__Recorded data__:
>>>>>

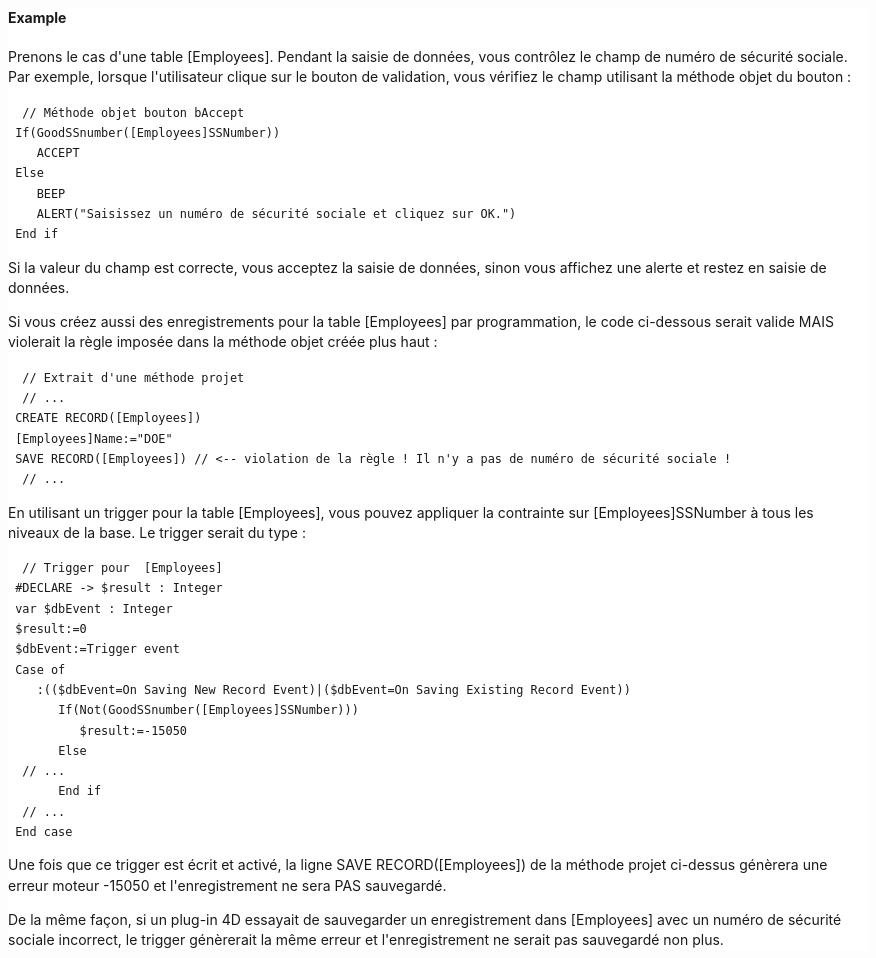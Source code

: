 #### Example

Prenons le cas d'une table [Employees]. Pendant la saisie de données, vous contrôlez le champ de numéro de sécurité sociale. Par exemple, lorsque l'utilisateur clique sur le bouton de validation, vous vérifiez le champ utilisant la méthode objet du bouton : 

```4d
  // Méthode objet bouton bAccept
 If(GoodSSnumber([Employees]SSNumber))
    ACCEPT
 Else
    BEEP
    ALERT("Saisissez un numéro de sécurité sociale et cliquez sur OK.")
 End if
```

Si la valeur du champ est correcte, vous acceptez la saisie de données, sinon vous affichez une alerte et restez en saisie de données.

Si vous créez aussi des enregistrements pour la table [Employees] par programmation, le code ci-dessous serait valide MAIS violerait la règle imposée dans la méthode objet créée plus haut :

```4d
  // Extrait d'une méthode projet
  // ...
 CREATE RECORD([Employees])
 [Employees]Name:="DOE"
 SAVE RECORD([Employees]) // <-- violation de la règle ! Il n'y a pas de numéro de sécurité sociale !
  // ...
```

En utilisant un trigger pour la table [Employees], vous pouvez appliquer la contrainte sur [Employees]SSNumber à tous les niveaux de la base. Le trigger serait du type :

```4d
  // Trigger pour  [Employees]
 #DECLARE -> $result : Integer
 var $dbEvent : Integer
 $result:=0
 $dbEvent:=Trigger event
 Case of
    :(($dbEvent=On Saving New Record Event)|($dbEvent=On Saving Existing Record Event))
       If(Not(GoodSSnumber([Employees]SSNumber)))
          $result:=-15050
       Else
  // ...
       End if
  // ...
 End case
```

Une fois que ce trigger est écrit et activé, la ligne SAVE RECORD([Employees]) de la méthode projet ci-dessus génèrera une erreur moteur -15050 et l'enregistrement ne sera PAS sauvegardé.

De la même façon, si un plug-in 4D essayait de sauvegarder un enregistrement dans [Employees] avec un numéro de sécurité sociale incorrect, le trigger génèrerait la même erreur et l'enregistrement ne serait pas sauvegardé non plus.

<<<<<

__What you should do__: The full text of the data above, exact and without pictures, is what to return.

__Exercise response__:
Source code

: #### Example

Prenons le cas d'une table [Employees]. Pendant la saisie de données, vous contrôlez le champ de numéro de sécurité sociale. Par exemple, lorsque l'utilisateur clique sur le bouton de validation, vous vérifiez le champ utilisant la méthode objet du bouton : 

```4d
  // Méthode objet bouton bAccept
 If(GoodSSnumber([Employees]SSNumber))
    ACCEPT
 Else
    BEEP
    ALERT("Saisissez un numéro de sécurité sociale et cliquez sur OK.")
 End if
```

Si la valeur du champ est correcte, vous acceptez la saisie de données, sinon vous affichez une alerte et restez en saisie de données.

Si vous créez aussi des enregistrements pour la table [Employees] par programmation, le code ci-dessous serait valide MAIS violerait la règle imposée dans la méthode objet créée plus haut :

```4d
  // Extrait d'une méthode projet
  // ...
 CREATE RECORD([Employees])
 [Employees]Name:="DOE"
 SAVE RECORD([Employees]) // <-- violation de la règle ! Il n'y a pas de numéro de sécurité sociale !
  // ...
```

En utilisant un trigger pour la table [Employees], vous pouvez appliquer la contrainte sur [Employees]SSNumber à tous les niveaux de la base. Le trigger serait du type :

```4d
  // Trigger pour  [Employees]
 #DECLARE -> $result : Integer
 var $dbEvent : Integer
 $result:=0
 $dbEvent:=Trigger event
 Case of
    :(($dbEvent=On Saving New Record Event)|($dbEvent=On Saving Existing Record Event))
       If(Not(GoodSSnumber([Employees]SSNumber)))
          $result:=-15050
       Else
  // ...
       End if
  // ...
 End case
```

Une fois que ce trigger est écrit et activé, la ligne SAVE RECORD([Employees]) de la méthode projet ci-dessus génèrera une erreur moteur -15050 et l'enregistrement ne sera PAS sauvegardé.

De la même façon, si un plug-in 4D essayait de sauvegarder un enregistrement dans [Employees] avec un numéro de sécurité sociale incorrect, le trigger génèrerait la même erreur et l'enregistrement ne serait pas sauvegardé non plus.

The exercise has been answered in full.